So eine Wahlkabine bekommt sicher einiges zu sehen. Menschen jeden Alters, jeder Gesellschaftsschicht, jeder Größe und Hautfarbe, suchen am Wahltag die Zurückgezogenheit der kleinen Box auf, um auf ein Stück Papier ein Kreuz zu setzen. In Deutschland wurde die Bevölkerung nun zum 21. Mal an die Urne gerufen.
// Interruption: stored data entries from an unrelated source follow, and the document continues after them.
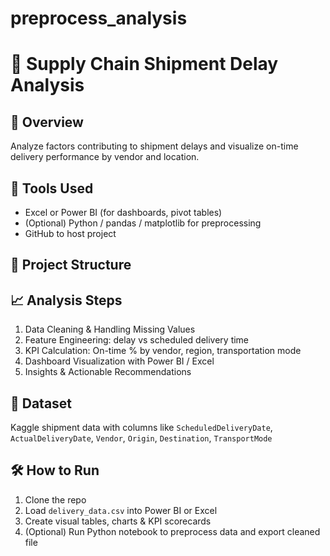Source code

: # preprocess_analysis


# 🚚 Supply Chain Shipment Delay Analysis

## 📝 Overview
Analyze factors contributing to shipment delays and visualize on-time delivery performance by vendor and location.

## 🔧 Tools Used
- Excel or Power BI (for dashboards, pivot tables)
- (Optional) Python / pandas / matplotlib for preprocessing
- GitHub to host project

## 📂 Project Structure



## 📈 Analysis Steps
1. Data Cleaning & Handling Missing Values  
2. Feature Engineering: delay vs scheduled delivery time  
3. KPI Calculation: On-time % by vendor, region, transportation mode  
4. Dashboard Visualization with Power BI / Excel  
5. Insights & Actionable Recommendations

## 📁 Dataset
Kaggle shipment data with columns like `ScheduledDeliveryDate`, `ActualDeliveryDate`, `Vendor`, `Origin`, `Destination`, `TransportMode`

## 🛠️ How to Run
1. Clone the repo  
2. Load `delivery_data.csv` into Power BI or Excel  
3. Create visual tables, charts & KPI scorecards  
4. (Optional) Run Python notebook to preprocess data and export cleaned file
Doch solche Gestalten hat die gemeine Wahlkabine bisher eher selten gesehen: In Radolfzell fanden sich zwischen Holzhauerball am Samstagabend (und sicher auch noch Samstagnacht) und Kinderball am Sonntagmittag etliche Hästräger in den Wahllokalen der Stadt ein, um ihrer Bürgerpflicht nachzukommen. Laut Wahl-Knigge ist das alles erlaubt. Solange man die Identität des Hästrägers eindeutig festzustellen ist, darf auch im Kostüm gewählt werden.
Darf man das?
Auch angetrunken darf man seine Stimme abgeben. Ein angemessenes und ruhiges Verhalten im Wahllokal ist allerdings Grundvoraussetzung, dass der Wahlleiter einen nicht doch rauswirft. Kein Problem also für alle, die das Wochenende direkt vor der heißen Phase der Fasnacht auf einer der vielen Veranstaltungen verbracht haben. Erst Höri-Umzug, dann Holzhauerball, dann Wählen – im Februar 2025 wird von engagierten Bürgerinnen und Bürgern so einiges abverlangt. Zum Glück wird es voraussichtlich eine einmalige Herausforderung für Narren und Wähler bleiben.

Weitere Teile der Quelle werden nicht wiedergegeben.